Patrick Kelly started out designing window displays in Vicksburg, but quickly rose to fame upon moving to Paris in 1979 from the east coast where he had enrolled in Parsons School of Design earlier the same year. He was on the verge of becoming a household name before his early death in 1990 at the age of 35.
“He literally started with window displays in downtown Vicksburg when a lot of Black people weren’t able to go into the stores and try on a piece of clothing because they were Black,” curator of the exhibit Raymond Banks said. “But he was this young Black man that defied those odds. That’s just a huge accomplishment.”
Before his death, he had many accomplishments including being admitted to the Chambre Syndicale du Prêt-à-Porter, which governs the French ready-to-wear industry. He was the first American to ever do so.
Lauchlin Fields, project manager of the exhibit, said his work was really before his time. His fashion was quite controversial during his lifetime, mainly because of the golliwog dolls he used in his fashion shows.
“Patrick Kelly was ahead of his time in bringing attention to race through his work and creating space for conversations about race,” Fields said. “Through his work, he celebrated being Black.”
Banks said golliwog dolls were the equivalent of what Blackface is today, however, Kelly used his art to reclaim the racist doll.
“He put that racism into his clothes to show people though they were in the fashion industry, they were not removed from racism,” Banks said. ” Racism is there, but he played on that.”
Fields said at a young age Kelly saw the absence of Black models in fashion magazines and promised he would dress beautiful women of color in his designs. This was a big part of how Kelly influenced race, culture, and the fashion industry.
Banks said he marched and designed to the beat of his own drum. He said Kelly was true to his Southern roots and true to himself.
“You have a lot of designers that they follow trends,” Banks said. “Patrick Kelly didn’t follow the trend. He was the trend.”
Fields said the Kelly exhibit will allow people to see themselves in his work.
“Patrick Kelly was a Black man,” Fields said. “He was a gay man. He was a person with a dream, and he followed his own path to achieve greatness.”
Banks said that Kelly’s upbringing didn’t give him the most promising future, but he was determined to go up against the best and he did just that. Banks said it is important that people are aware of the artist talent in Vicksburg and this exhibit will hopefully allow people to experience that.
“They will get a chance to see his humble beginnings to where he ended at,” Banks said.
The exhibit is called “Nothing is Impossible: Patrick Kelly — from Vicksburg to Paris.” Fields said she hopes it inspires people to believe that nothing is impossible for them and that they benefit from his story.

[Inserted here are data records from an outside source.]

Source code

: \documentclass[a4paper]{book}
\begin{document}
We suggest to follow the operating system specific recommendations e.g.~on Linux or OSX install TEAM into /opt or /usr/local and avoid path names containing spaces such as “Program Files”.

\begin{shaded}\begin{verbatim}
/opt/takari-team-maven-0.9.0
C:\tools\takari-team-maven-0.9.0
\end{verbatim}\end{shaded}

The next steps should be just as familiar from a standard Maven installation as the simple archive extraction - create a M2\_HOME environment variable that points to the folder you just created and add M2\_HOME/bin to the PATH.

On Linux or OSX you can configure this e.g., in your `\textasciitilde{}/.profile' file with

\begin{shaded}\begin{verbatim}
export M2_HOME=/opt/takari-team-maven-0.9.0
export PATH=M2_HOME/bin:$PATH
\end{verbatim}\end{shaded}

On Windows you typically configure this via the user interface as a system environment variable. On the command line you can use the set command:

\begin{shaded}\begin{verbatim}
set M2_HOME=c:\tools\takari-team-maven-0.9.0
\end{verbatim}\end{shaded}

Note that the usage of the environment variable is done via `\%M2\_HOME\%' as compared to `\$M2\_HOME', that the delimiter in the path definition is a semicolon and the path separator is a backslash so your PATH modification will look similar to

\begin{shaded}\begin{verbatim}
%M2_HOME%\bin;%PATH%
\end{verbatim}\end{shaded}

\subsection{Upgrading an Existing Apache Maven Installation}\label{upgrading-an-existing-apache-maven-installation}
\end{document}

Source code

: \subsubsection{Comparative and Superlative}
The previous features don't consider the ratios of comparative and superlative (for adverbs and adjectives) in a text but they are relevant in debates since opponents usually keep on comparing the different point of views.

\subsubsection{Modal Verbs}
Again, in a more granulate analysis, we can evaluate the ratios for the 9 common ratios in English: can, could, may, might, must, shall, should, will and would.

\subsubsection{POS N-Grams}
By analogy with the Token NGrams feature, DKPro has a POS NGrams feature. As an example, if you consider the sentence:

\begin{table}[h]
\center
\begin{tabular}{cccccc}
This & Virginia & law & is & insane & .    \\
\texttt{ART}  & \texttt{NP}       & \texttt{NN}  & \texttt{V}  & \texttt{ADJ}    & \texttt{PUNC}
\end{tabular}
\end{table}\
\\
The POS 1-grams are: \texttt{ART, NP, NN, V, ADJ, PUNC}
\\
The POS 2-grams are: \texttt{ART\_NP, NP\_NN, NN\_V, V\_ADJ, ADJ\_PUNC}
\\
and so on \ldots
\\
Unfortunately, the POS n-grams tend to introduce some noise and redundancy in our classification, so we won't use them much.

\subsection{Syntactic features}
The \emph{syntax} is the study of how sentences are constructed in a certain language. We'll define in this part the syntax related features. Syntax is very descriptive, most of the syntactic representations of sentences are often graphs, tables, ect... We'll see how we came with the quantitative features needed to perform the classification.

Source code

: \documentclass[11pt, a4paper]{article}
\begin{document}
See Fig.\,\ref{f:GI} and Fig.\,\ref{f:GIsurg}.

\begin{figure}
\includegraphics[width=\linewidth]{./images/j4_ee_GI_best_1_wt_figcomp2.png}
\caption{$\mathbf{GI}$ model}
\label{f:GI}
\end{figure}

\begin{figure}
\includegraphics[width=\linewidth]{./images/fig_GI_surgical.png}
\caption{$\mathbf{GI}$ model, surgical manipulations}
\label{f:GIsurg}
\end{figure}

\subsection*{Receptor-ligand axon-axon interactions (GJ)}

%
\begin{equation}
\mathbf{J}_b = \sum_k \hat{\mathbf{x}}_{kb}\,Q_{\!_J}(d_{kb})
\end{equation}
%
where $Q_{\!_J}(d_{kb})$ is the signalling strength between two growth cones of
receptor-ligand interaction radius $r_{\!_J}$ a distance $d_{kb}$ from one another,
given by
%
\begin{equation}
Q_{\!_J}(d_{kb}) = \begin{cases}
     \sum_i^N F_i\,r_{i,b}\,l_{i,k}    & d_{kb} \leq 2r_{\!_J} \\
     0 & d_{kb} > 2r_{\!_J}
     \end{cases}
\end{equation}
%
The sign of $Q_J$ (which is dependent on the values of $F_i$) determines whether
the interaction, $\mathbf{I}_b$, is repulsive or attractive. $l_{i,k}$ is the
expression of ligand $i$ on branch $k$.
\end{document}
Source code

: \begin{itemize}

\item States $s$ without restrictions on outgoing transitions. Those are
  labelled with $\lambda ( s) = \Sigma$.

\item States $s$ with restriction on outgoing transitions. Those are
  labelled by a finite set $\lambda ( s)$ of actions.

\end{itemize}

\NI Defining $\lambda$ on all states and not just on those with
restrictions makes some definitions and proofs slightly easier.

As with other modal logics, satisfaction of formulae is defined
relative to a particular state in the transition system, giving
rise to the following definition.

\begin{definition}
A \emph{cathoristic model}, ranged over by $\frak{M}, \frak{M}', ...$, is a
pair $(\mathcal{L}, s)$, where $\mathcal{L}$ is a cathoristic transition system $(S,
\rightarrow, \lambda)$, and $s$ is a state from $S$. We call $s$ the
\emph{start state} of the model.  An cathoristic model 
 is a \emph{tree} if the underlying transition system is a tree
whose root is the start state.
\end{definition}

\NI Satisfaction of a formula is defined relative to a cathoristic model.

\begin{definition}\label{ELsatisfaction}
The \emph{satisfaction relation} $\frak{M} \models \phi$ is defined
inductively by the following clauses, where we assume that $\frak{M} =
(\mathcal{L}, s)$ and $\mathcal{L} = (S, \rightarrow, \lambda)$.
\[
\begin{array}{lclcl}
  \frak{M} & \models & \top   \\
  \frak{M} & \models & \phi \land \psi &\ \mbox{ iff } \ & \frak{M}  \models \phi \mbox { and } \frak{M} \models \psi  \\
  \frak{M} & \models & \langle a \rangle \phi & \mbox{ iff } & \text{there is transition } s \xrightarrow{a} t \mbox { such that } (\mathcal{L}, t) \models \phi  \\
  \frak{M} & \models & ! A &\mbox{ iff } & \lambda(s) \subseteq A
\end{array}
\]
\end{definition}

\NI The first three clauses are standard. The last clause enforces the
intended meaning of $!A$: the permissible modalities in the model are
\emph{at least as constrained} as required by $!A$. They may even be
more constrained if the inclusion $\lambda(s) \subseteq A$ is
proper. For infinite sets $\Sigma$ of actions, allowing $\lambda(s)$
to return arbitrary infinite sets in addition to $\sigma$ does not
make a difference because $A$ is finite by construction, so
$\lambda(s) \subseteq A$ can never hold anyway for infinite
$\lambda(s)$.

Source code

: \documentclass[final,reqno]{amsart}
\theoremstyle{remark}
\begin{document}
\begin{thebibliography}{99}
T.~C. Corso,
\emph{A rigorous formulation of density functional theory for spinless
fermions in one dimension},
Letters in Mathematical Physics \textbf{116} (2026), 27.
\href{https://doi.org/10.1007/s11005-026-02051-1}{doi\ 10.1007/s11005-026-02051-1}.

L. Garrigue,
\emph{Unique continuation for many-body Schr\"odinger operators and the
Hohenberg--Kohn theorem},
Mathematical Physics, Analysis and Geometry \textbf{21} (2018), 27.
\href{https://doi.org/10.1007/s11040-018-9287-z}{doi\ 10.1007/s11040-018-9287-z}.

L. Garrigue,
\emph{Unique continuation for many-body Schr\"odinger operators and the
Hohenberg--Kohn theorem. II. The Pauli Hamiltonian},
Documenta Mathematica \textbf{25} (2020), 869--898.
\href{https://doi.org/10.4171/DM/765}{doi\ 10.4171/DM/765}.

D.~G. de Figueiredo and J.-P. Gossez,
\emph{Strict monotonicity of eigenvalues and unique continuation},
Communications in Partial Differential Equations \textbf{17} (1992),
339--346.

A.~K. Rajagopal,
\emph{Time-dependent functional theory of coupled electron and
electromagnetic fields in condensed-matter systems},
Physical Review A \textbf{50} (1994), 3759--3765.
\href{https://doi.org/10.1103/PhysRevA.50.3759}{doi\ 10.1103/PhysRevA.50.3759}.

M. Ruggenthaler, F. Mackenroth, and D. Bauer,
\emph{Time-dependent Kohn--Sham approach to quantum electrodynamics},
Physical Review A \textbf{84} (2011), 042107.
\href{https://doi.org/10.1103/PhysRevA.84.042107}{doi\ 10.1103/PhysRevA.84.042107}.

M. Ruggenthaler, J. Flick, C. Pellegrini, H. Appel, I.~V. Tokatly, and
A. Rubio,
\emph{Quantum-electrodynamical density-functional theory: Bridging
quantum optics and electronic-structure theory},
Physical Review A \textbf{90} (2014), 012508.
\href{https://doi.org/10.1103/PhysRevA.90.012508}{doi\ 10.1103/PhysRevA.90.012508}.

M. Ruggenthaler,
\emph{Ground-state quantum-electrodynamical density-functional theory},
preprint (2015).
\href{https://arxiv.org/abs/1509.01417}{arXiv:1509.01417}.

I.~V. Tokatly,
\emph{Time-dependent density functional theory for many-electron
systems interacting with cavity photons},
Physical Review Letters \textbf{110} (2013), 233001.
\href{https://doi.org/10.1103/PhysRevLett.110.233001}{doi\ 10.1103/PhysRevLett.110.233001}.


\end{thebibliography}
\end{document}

The exhibit will feature Kelly’s designs that are full of references to Black culture. Nods to the culture include jungle prints, polka dots and bandanas. His work displays his signatures through buttons, plastic hearts and the golliwog dolls. There will also be videos of his life and career.
The exhibit will be open during Kelly’s birthday when he would have turned 67-years-old. To honor his legacy and life, the exhibition team will be putting on a fashion show lead by Banks on September 24.
“I’m hoping we can create an experience to allow visitors a snapshot of what a Patrick Kelly runway show was like,” Fields said.
Banks said the show will feature young designers throughout the South who he feels embody what Patrick Kelly is. He said the planning is still underway, but the show will be amazing.
“The runway show is going to be the hoorah,” Banks said. “It’s going to be everything.”
“I hope people who come to celebrate the life of Patrick Kelly at this exhibit can look at his life through the lens of where we are today with race and culture and fashion,” Fields said.